Prof. Birgit Mager, Professorin für Service Design an der KISD und Präsidentin des Internationalen Service Design Networks gab den Teilnehmerinnen und Teilnehmern Einblicke in erfolgreiche Service-Design-Projekte wie die Gulliver Obdachlosen-Überlebensstation in Köln (bereits 1995 initiiert). Sie sprach darüber, dass mit dem Blick auf die Kundenbedürfnisse ganz konkrete Lösungen für Probleme in der Gesellschaft erarbeitet werden können, die auch das Bürgerengagement stärkten. Bisher würden jedoch die Potentiale dieses Methodenansatzes noch zu wenig im öffentlichen Sektor genutzt.
Umdenken in der Politik nötig
Caroline Paulick-Thiel von Politics for Tomorrow wies darauf hin, dass der Einführung von Neuem (Innovation) die Abschaffung von Altem (Exnovation) vorausgehe. Dies bedeute für die Politik, sich von alten Denkmustern zu verabschieden und bereichsübergreifend gemeinsam neue Lösungen zu suchen.
Das Ausland macht es vor – Deutschland muss nachziehen
Bürgerzentrierte Dienstleistungen sind im europäischen Ausland weitaus häufiger zu finden als in Deutschland. Die britische Regierung z.B. hat die Digitalisierung ihrer Verwaltungsbereiche mittels Service Design und Einbezug der Bürgerinnen und Bürger komplett neugestaltet.
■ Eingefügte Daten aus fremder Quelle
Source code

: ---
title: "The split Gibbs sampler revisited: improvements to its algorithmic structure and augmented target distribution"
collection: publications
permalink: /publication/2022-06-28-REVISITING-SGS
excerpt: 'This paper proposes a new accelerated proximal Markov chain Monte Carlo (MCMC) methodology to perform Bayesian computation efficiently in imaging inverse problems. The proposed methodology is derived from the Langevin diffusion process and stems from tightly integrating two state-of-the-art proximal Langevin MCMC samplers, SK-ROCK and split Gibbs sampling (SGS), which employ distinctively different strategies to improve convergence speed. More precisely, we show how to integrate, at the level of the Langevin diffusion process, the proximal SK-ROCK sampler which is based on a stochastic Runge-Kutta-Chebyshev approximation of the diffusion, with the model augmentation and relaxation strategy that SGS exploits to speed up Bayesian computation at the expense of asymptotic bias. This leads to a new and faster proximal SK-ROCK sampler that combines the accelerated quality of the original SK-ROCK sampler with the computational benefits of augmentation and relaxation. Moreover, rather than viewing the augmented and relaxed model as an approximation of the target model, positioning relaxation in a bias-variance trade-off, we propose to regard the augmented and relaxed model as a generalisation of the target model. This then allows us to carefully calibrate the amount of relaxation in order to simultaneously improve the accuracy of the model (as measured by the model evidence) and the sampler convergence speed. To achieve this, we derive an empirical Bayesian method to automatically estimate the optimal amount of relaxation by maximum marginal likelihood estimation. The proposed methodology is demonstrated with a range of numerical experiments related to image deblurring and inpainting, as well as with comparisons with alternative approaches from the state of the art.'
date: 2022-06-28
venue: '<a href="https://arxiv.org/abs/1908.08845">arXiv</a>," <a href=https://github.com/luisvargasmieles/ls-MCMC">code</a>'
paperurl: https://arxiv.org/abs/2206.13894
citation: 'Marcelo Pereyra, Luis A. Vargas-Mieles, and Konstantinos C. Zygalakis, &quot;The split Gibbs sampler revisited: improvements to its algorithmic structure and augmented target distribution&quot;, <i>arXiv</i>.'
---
Großbritannien denkt auch bei der Bereitstellung von Gesundheitsdienstleistungen nutzerorientiert. So stellte Gastrednerin Jennifer Bagedorn von Livework London ein Projekt der Stand London vor, welches die Verbesserung der psychischen Gesundheit der Bürgerinnen und Bürger durch mit Service Design entwickelten Angeboten anstrebt.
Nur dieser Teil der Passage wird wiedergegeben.